Records from a data collection:
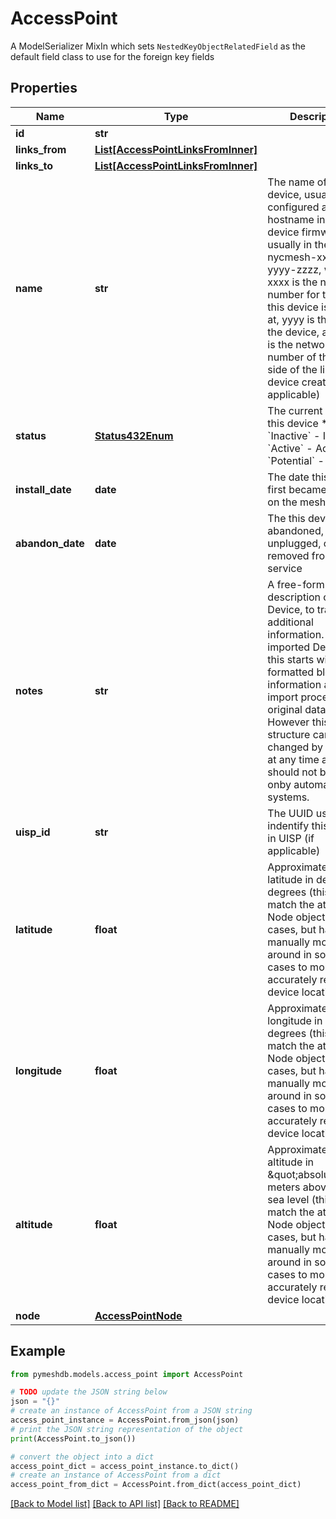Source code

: # AccessPoint

A  ModelSerializer MixIn which sets `NestedKeyObjectRelatedField` as the default field class to use for the foreign key fields

## Properties

Name | Type | Description | Notes
------------ | ------------- | ------------- | -------------
**id** | **str** |  | [readonly] 
**links_from** | [**List[AccessPointLinksFromInner]**](AccessPointLinksFromInner.md) |  | [readonly] 
**links_to** | [**List[AccessPointLinksFromInner]**](AccessPointLinksFromInner.md) |  | [readonly] 
**name** | **str** | The name of this device, usually configured as the hostname in the device firmware, usually in the format nycmesh-xxxx-yyyy-zzzz, where xxxx is the network number for the node this device is located at, yyyy is the type of the device, and zzzz is the network number of the other side of the link this device creates (if applicable) | [optional] 
**status** | [**Status432Enum**](Status432Enum.md) | The current status of this device  * &#x60;Inactive&#x60; - Inactive * &#x60;Active&#x60; - Active * &#x60;Potential&#x60; - Potential | 
**install_date** | **date** | The date this device first became active on the mesh | [optional] 
**abandon_date** | **date** | The this device was abandoned, unplugged, or removed from service | [optional] 
**notes** | **str** | A free-form text description of this Device, to track any additional information. For imported Devices, this starts with a formatted block of information about the import processand original data. However this structure can be changed by admins at any time and should not be relied onby automated systems.  | [optional] 
**uisp_id** | **str** | The UUID used to indentify this device in UISP (if applicable) | [optional] 
**latitude** | **float** | Approximate AP latitude in decimal degrees (this will match the attached Node object in most cases, but has been manually moved around in some cases to more accurately reflect the device location) | 
**longitude** | **float** | Approximate AP longitude in decimal degrees (this will match the attached Node object in most cases, but has been manually moved around in some cases to more accurately reflect the device location) | 
**altitude** | **float** | Approximate AP altitude in \&quot;absolute\&quot; meters above mean sea level (this will match the attached Node object in most cases, but has been manually moved around in some cases to more accurately reflect the device location) | [optional] 
**node** | [**AccessPointNode**](AccessPointNode.md) |  | 

## Example

```python
from pymeshdb.models.access_point import AccessPoint

# TODO update the JSON string below
json = "{}"
# create an instance of AccessPoint from a JSON string
access_point_instance = AccessPoint.from_json(json)
# print the JSON string representation of the object
print(AccessPoint.to_json())

# convert the object into a dict
access_point_dict = access_point_instance.to_dict()
# create an instance of AccessPoint from a dict
access_point_from_dict = AccessPoint.from_dict(access_point_dict)
```
[[Back to Model list]](../README.md#documentation-for-models) [[Back to API list]](../README.md#documentation-for-api-endpoints) [[Back to README]](../README.md)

What you need to do:
For each line above that includes the word "optional", make a copy of that line.

Answer space:
**name** | **str** | The name of this device, usually configured as the hostname in the device firmware, usually in the format nycmesh-xxxx-yyyy-zzzz, where xxxx is the network number for the node this device is located at, yyyy is the type of the device, and zzzz is the network number of the other side of the link this device creates (if applicable) | [optional] 
**install_date** | **date** | The date this device first became active on the mesh | [optional] 
**abandon_date** | **date** | The this device was abandoned, unplugged, or removed from service | [optional] 
**notes** | **str** | A free-form text description of this Device, to track any additional information. For imported Devices, this starts with a formatted block of information about the import processand original data. However this structure can be changed by admins at any time and should not be relied onby automated systems.  | [optional] 
**uisp_id** | **str** | The UUID used to indentify this device in UISP (if applicable) | [optional] 
**altitude** | **float** | Approximate AP altitude in \&quot;absolute\&quot; meters above mean sea level (this will match the attached Node object in most cases, but has been manually moved around in some cases to more accurately reflect the device location) | [optional] 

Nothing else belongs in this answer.